Woodpile Man
Found Object 02/15/2010
 

Found Object

One weekend in the fall of 2009, I decided it was time to build the doors for the old garage that the new woodshed was leaning against. The old door that was supposed to go up and down on tracks no longer went up or down. The whole bottom panel finally fell off, and with out it, it was impossible to get the door to roll down the tracks any more. Even if I could roll it down, the first panel would be missing and the whole bottom would be open. It would look crappy and it would let in the rain and snow. So when school started again in September I asked Lorry to ask her ex if he could saw me up some pine for 2 new doors. These doors would be on hinges and swing open and closed instead of rolling up and down. Lorry’s son brought over 12 of the most beautiful 1” by 12” by 10 ft pine boards I have ever seen. They were still warm from the saw slicing them. The boards were solid and pure white, except for large swirling knots that looked like dark amber embedded in the wood. Who am I, I wondered, to use such wood?

I piled the boards with spacers between them so air could flow in on all sides and they could dry and they wouldn’t mildew or rot. I figured they would be pretty dry by the end of next spring. They would be lighter and easier to hang with hinges and there wouldn’t be large gaps between each vertical board.  But after the leaves all fell and the door-less garage looked bleaker and uglier than ever, I started sawing the wood and nailing it together and I made two big doors. It was Saturday, early November. By Sunday I was hanging the doors with hinges I hoped weren’t too small (I couldn’t find bigger ones and I didn’t want to wait for the blacksmith to make bigger ones for me) and putting pull handles and a hasp and staple lock on them.

Now, the heart of this little story is all about the hasp and staple lock. I didn’t know it was called a hasp and staple lock, but in order to write about it I had to name it, so I did what people do now and searched “locks” on Google. Eventually the word “hasp” appeared, and then “staple,” and then, as my friend Joe might say, “There I was.”  As far as I can figure out, the staple is the big metal ring and the hasp is the steel rectangle with a rectangle hole cut out of it that goes over the ring. Once you have the staple sticking out of the hasp hole, you slap a lock on it and no one can open the door. But I didn’t need a lock. There is nothing in the garage that anyone would want to take, and I didn’t want another key to put on my overcrowded key ring. I just needed something to stick in the staple to keep the door shut against the wind. At first I found a strong little stick with some branches sprouting from the top and I put that through the staple and the sprouting branches kept it from falling through. But as the doors dried and they shrunk, the staple was no longer in the middle of the hole in the hasp, but it was right up against the hasp on one side of the hole, and I had to pry the hasp apart from the staple with the little piece of wood I used to prevent the hasp from opening, (which it wouldn’t do any more). So I decided two things yesterday: move the steel pad with the staple on it closer to the door that the hasp is screwed into, and get a new thing to put in the staple so the hasp can’t swing open.

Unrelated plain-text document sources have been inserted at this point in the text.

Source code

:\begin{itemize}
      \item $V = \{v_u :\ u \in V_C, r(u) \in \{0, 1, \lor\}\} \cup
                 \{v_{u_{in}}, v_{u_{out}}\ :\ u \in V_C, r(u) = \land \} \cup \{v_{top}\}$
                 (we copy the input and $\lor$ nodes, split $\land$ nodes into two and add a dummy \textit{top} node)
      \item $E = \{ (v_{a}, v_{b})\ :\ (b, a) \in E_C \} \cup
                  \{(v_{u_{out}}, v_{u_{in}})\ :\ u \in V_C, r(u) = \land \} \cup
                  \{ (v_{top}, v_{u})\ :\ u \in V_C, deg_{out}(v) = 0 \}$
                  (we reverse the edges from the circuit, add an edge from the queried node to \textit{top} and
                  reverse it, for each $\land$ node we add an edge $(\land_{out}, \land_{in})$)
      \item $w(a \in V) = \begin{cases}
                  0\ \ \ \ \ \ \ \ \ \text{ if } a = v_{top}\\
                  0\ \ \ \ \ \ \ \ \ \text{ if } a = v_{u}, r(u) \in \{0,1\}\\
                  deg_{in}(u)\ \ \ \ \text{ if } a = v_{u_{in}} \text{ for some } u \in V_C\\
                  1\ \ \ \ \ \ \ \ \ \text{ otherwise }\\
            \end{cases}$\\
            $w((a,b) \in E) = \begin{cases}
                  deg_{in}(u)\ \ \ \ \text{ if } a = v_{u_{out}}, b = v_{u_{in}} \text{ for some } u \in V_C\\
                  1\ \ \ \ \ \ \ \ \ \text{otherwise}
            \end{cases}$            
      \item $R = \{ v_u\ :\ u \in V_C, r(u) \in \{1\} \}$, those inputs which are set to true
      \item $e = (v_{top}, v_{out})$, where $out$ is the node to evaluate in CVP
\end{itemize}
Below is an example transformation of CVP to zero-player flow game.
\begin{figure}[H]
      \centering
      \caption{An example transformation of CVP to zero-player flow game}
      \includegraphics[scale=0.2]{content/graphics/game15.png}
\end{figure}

I looked around. What you need is usually not more than a few feet from where you are. Sometimes. I met the woman I would eventually marry in the apartment next door to me, in Los Angels, 28 years ago, but the college I went to (at first) was 5,000 miles away from my New England home. So I’m looking around, and about four inches from the garage door, on the ground, is this iron thing I had found in the dirt about 20 years ago when I was planting a tree or making a garden. I really liked it but I never knew what to do with it. So it lay near the garage, waiting to be used or recycled. It might have been part of an old, old tractor, or it might have even been from some pre-combustion engine farm tool that a blacksmith had made on an anvil. Whatever it was, I didn’t know how to use it and I didn’t want to get rid of it. Its day will come, I figured, back when I dug it up.

I smiled now because this was its day. Now that I had moved the staple, and the hasp went back and forth over it easily, this iron thing would slip in the ring of the staple and keep the door closed. There was a perfect iron half circle at the top that would keep the thing from falling through the staple. When I’d want to open the door, I’d just lift the iron thing, pull the hasp back on its hinge, and pull on the handle.

February is half over so it’s pretty much a down hill slide from now to spring. That means it won’t be too long before we can let the fire go out until next fall. I think the wood in the new shed that leans against the garage will last until spring. I was hoping a full shed would last all winter long. This is the first winter I’m using the new shed, and it looks like we’ll be fine. I just ordered a truck load of tree length logs from the man up the road who clears land for a living. He says there will be from 8 to ten cords of wood on the truck. That will more than re-fill the new woodshed. When you buy log length wood, it’s $600.00 a load. When you buy wood cut and split, it’s about $200.00 a cord. If I end up getting 8 cords in the truck-load he’s going to bring me, I will save $1000.00. Plus I won’t need a gym membership because I’ll be cutting and splitting that wood all summer long. Sweat in the summer for heat in the winter.